I have been running against real Republicans. ... And the real Republicans that I have been running against have been easy to catch red-handed telling outright lies. — Rep. Matt Cartwright
I have been running against real Republicans. ... And the real Republicans that I have been running against have been easy to catch red-handed telling outright lies. — Rep. Matt Cartwright
This Democrat and Republican from Pennsylvania are part of a unique group in an increasingly polarized country
The two Eastern Pennsylvania congressmen come from different political parties: Cartwright is a Democrat from the Scranton area, while Fitzpatrick is a Republican from Southeastern Bucks County. But the political pressures they face are not that dissimilar. In 2020, despite Cartwright winning by more than 3 percentage points, former President Donald Trump carried his district. That same year, President Joe Biden won Fitzpatrick's district but the Republican congressman won by a staggering 13 percentage points.

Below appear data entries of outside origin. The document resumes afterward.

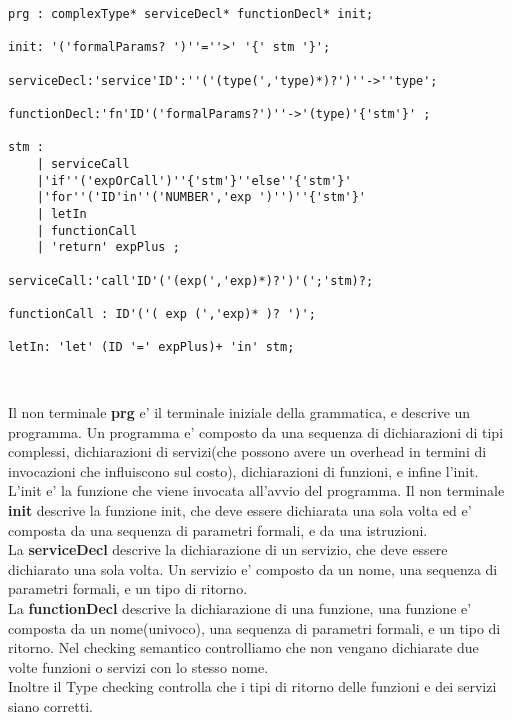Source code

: \documentclass[../../main.tex]{subfiles}
\begin{document}
\begin{lstlisting}[language=ANTLR, caption={Grammatica del linguaggio HLCostLan}, label={lst:grammatica}]
prg : complexType* serviceDecl* functionDecl* init;
    
init: '('formalParams? ')''=''>' '{' stm '}';
    
serviceDecl:'service'ID':''('(type(','type)*)?')''->''type';
    
functionDecl:'fn'ID'('formalParams?')''->'(type)'{'stm'}' ;
    
stm :
    | serviceCall
    |'if''('expOrCall')''{'stm'}''else''{'stm'}'
    |'for''('ID'in''('NUMBER','exp ')'')''{'stm'}'  
    | letIn
    | functionCall
    | 'return' expPlus ;
    
serviceCall:'call'ID'('(exp(','exp)*)?')'(';'stm)?;

functionCall : ID'('( exp (','exp)* )? ')';

letIn: 'let' (ID '=' expPlus)+ 'in' stm;
                                   
    
    \end{lstlisting}
Il non terminale \textbf{prg} e' il terminale iniziale della grammatica, e descrive un programma. Un programma e' composto da una sequenza di dichiarazioni di tipi complessi, dichiarazioni di servizi(che possono avere un overhead in termini di invocazioni che influiscono sul costo), dichiarazioni di funzioni, e infine l'init. L'init e' la funzione che viene invocata all'avvio del programma.
Il non terminale \textbf{init} descrive la funzione init, che deve essere dichiarata una sola volta ed e' composta da una sequenza di parametri formali, e da una istruzioni.\\
La \textbf{serviceDecl} descrive la dichiarazione di un servizio, che deve essere dichiarato una sola volta. Un servizio e' composto da un nome, una sequenza di parametri formali, e un tipo di ritorno.\\
La \textbf{functionDecl} descrive la dichiarazione di una funzione, una funzione e' composta da un nome(univoco), una sequenza di parametri formali, e un tipo di ritorno.
Nel checking semantico controlliamo che non vengano dichiarate due volte funzioni o servizi con lo stesso nome.\\
Inoltre il Type checking controlla che i tipi di ritorno delle funzioni e dei servizi siano corretti.\\
\end{document}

In an increasingly polarized country, where gerrymandering has created scores of districts where only one party can easily win, Cartwright and Fitzpatrick are unique: Only 16 members of the US House represent districts that voted for the opposing party's presidential nominee in 2020, a markedly small number for a 435-person legislative body.

While both congressmen have long frustrated operatives from their opposing parties -- Cartwright has served in the House since 2013 and Fitzpatrick since 2017 -- they survive by getting support from voters who traditionally vote with their opponents. Like clockwork, Cartwright and Fitzpatrick win, defying the political tilt of their districts and repeated attacks linking them to the extremes of their parties. Fitzpatrick, a more moderate Republican who routinely touts his bipartisan streak and local credibility, was regularly tied to Trump and some of the most conservative members of his party in 2020, while Cartwright was linked to more liberal positions like total amnesty for undocumented immigrants and defunding the police, neither of which he supports.

With the 2022 midterms looming, the future of each party in a post-Trump White House world has yet to be solidified. Cartwright and Fitzpatrick, just like in 2020, will be targeted by a sweep of committees and outside political groups. It is how the two members deal with the political pressures of a Washington controlled by Democrats, however, that will speak volumes about each party's future in swing districts.

"It's very frustrating," Fitzpatrick told CNN in an interview last month, speaking about the Republican opposition to the bipartisan infrastructure package currently being debated in the House. "What I say to my colleagues is you can criticize what we built, but you better have an alternative that's better. ... For people to be on the side of the road lobbing bombs at us when they are offering no alternative, that's not OK."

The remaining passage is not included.